The yields on UK government issued bonds has been falling steadily in recent months and, as we turned into January 2012, the yield on ten year government debt edged below 2% - when the UK government continues to borrow eye-wateringly large sums, why are bond yields so low?
The yield on a bond is the income received from a fixed-interest bond, calculated as a percentage of the price paid for it. So a ten year bond bought for £10,000 and paying a fixed annual interest of £600 would offer a yield of £600 / £10,000 = 6.0% per annum.
If the market price of a bond rises - for example, it rises from £10,000 to £12,000, the fixed interest remains the same (£600) but the yield will fall. £600 / £12,000 expressed as a percentage = 5%.
Our chart above shows what has been happening to UK government bond yields. The yield has been falling and the dominant reason is that there has been a strong demand for UK government debt driving prices higher. Keep in the mind that during just two years alone, the British government (via the Bank of England) issued over £470 billion of bonds / gilts - that is a low of supply for buyers to be found, but the demand for certainly there!
So where is the demand coming from? The answer is multiple sources from home and abroad
1/ Banks are being required by law to bolster their capital reserves and hold more in the form of low-risk Treasury debt.
2/ The Bank of England has become a major buyer of government debt through their policy of quantitative easing (QE) - QE is already worth up to £275 billion and many economists are forecasting an extension of QE as we head through 2012.
3/ There has been relatively strong demand for UK government debt from overseas buyers some of whom regard the UK economy as a safe haven given financial turbulence elsewhere notably the economic woes in the Euro Zone.
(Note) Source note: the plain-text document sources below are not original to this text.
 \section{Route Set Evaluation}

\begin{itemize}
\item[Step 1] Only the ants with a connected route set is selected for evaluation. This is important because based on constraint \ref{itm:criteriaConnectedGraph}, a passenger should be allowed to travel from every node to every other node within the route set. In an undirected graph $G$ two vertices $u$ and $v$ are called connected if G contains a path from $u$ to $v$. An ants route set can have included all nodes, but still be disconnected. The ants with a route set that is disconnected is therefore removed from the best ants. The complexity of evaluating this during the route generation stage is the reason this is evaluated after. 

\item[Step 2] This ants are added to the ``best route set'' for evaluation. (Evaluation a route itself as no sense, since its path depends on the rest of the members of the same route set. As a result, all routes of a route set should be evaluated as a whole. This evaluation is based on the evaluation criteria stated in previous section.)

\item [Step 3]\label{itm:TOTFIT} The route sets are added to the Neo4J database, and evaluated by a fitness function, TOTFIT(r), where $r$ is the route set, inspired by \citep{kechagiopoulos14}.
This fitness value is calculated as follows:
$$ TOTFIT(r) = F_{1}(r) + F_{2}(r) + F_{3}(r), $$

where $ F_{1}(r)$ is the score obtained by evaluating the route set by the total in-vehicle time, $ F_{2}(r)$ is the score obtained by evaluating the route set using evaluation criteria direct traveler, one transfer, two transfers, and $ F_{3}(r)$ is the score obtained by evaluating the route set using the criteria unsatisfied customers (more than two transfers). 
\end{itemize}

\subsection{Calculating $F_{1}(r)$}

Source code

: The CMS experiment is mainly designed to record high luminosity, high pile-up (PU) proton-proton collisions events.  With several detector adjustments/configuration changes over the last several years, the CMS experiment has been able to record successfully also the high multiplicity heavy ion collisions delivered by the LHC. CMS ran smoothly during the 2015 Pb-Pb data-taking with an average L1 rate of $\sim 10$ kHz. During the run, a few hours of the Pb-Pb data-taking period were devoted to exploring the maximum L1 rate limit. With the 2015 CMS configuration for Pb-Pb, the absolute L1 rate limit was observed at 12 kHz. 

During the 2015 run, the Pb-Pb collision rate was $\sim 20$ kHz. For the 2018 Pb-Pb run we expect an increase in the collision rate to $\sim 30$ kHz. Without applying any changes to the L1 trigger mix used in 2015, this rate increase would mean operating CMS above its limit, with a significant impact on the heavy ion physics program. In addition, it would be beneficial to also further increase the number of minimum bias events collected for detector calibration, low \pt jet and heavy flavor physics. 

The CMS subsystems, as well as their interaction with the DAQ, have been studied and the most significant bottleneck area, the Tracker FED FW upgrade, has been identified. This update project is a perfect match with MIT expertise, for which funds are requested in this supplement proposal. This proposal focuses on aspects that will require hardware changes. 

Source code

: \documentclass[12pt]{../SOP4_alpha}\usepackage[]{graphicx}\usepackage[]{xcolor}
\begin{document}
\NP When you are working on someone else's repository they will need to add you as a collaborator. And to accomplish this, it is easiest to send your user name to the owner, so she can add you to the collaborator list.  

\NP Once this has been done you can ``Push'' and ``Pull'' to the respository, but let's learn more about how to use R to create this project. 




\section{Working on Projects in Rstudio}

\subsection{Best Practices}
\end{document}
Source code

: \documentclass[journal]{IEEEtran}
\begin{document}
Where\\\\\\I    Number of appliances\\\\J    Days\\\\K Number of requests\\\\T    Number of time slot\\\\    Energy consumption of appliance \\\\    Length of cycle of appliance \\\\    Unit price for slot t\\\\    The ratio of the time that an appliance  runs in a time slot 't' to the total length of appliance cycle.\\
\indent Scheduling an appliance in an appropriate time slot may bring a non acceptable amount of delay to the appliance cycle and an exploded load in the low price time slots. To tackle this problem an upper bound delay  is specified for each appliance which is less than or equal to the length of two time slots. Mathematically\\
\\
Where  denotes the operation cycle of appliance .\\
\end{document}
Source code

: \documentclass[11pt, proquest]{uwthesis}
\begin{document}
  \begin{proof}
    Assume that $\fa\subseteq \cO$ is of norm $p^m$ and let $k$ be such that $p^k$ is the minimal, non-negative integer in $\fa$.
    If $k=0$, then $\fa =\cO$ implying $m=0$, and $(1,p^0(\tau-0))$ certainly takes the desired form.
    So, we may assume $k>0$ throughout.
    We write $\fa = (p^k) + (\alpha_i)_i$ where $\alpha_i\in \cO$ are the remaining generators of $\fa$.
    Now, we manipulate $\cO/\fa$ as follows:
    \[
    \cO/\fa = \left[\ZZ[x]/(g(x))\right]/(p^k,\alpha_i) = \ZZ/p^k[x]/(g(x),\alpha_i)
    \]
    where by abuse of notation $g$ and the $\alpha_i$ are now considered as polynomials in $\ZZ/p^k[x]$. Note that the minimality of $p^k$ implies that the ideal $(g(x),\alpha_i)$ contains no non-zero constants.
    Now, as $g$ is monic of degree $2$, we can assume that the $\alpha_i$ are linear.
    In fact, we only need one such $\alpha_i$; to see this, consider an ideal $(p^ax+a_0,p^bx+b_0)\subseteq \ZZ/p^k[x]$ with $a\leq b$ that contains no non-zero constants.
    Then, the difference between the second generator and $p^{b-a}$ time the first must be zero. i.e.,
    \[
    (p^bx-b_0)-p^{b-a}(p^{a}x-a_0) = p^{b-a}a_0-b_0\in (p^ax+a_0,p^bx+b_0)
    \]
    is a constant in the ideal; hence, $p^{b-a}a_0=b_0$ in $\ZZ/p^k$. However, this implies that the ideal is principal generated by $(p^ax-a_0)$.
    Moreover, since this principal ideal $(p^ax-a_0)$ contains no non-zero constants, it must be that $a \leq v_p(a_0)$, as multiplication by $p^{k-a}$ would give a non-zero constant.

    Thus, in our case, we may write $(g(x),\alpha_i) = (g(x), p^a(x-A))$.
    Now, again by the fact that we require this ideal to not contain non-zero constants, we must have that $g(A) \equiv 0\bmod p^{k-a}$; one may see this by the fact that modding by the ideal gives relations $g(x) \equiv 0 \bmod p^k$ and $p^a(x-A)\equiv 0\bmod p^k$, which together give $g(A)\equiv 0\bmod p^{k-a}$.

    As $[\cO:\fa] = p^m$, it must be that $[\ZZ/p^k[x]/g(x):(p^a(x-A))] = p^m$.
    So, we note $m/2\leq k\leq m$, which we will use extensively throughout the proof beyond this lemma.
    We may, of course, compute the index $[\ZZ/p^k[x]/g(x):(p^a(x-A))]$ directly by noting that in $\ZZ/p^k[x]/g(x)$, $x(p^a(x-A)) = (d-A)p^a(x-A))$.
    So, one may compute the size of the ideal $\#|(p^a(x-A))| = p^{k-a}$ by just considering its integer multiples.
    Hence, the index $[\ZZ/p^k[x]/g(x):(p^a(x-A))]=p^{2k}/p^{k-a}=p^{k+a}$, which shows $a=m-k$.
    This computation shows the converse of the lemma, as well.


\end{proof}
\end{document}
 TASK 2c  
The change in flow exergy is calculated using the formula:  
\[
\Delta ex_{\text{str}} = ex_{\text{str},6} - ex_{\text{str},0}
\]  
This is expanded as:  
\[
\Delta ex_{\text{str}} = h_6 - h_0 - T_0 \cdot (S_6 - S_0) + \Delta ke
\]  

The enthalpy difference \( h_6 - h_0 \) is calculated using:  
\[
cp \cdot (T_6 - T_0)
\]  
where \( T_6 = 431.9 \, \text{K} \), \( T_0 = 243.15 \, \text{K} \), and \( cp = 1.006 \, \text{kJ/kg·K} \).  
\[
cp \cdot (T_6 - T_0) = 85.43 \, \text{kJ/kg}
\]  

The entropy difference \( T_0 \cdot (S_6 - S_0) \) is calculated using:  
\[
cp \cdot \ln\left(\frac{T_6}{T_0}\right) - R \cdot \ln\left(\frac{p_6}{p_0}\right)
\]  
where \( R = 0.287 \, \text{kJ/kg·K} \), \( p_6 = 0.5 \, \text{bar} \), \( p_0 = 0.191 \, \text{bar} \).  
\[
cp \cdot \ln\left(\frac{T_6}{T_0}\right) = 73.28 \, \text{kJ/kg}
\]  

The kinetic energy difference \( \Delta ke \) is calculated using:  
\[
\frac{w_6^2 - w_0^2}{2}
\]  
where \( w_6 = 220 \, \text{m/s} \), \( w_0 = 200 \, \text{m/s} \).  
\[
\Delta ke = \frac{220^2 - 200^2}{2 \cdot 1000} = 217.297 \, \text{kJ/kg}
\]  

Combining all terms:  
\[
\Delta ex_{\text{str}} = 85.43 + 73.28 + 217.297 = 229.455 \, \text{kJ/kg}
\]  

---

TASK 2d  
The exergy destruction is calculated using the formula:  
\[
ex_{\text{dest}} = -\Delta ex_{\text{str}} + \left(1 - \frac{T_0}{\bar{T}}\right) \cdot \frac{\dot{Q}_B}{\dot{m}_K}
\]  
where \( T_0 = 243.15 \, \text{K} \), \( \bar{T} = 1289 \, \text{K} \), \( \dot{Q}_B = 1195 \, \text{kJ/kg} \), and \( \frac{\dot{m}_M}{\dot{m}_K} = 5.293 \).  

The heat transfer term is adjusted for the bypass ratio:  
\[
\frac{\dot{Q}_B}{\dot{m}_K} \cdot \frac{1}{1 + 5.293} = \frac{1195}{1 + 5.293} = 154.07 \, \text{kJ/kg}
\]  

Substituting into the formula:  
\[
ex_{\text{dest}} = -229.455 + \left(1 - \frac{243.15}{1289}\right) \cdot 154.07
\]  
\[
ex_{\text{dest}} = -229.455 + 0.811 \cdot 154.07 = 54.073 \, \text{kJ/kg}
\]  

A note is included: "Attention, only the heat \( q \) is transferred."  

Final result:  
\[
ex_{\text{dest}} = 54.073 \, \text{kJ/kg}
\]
The pound has appreciated quite a bit against the Euro in recent months and some of this is due to strong institutional demand for UK government debt from overseas buyers
4/ Demand for UK gilts has been boosted by expectations that (i) the Bank of England is unlikely to start raising policy interest rates in the near term - they most likely will stay below 1% for the whole of 2012 and (ii) The Bank of England will expand the QE programme providing another boost to bond prices causing falling yields.
Low yields means that the cost of servicing government debt is lowered - good news for the Chancellor. But there is precious little hard evidence that lower long term interest rates in the financial markets are filtering through to those who need it most - namely small and medium-sized businesses straining to find access to affordable loans to keep afloat or to sustain a durable recovery in production, jobs and investment.
Keep in mind that Japan has for many years had very bond yields on government debt despite having the highest national debt in the developed world. And their economy struggles to climb away from a low-growth, deflation-bound situation.
Low bond yields are not a panacea for the UK’s macroeconomic fragility as the Chancellor might have us believe.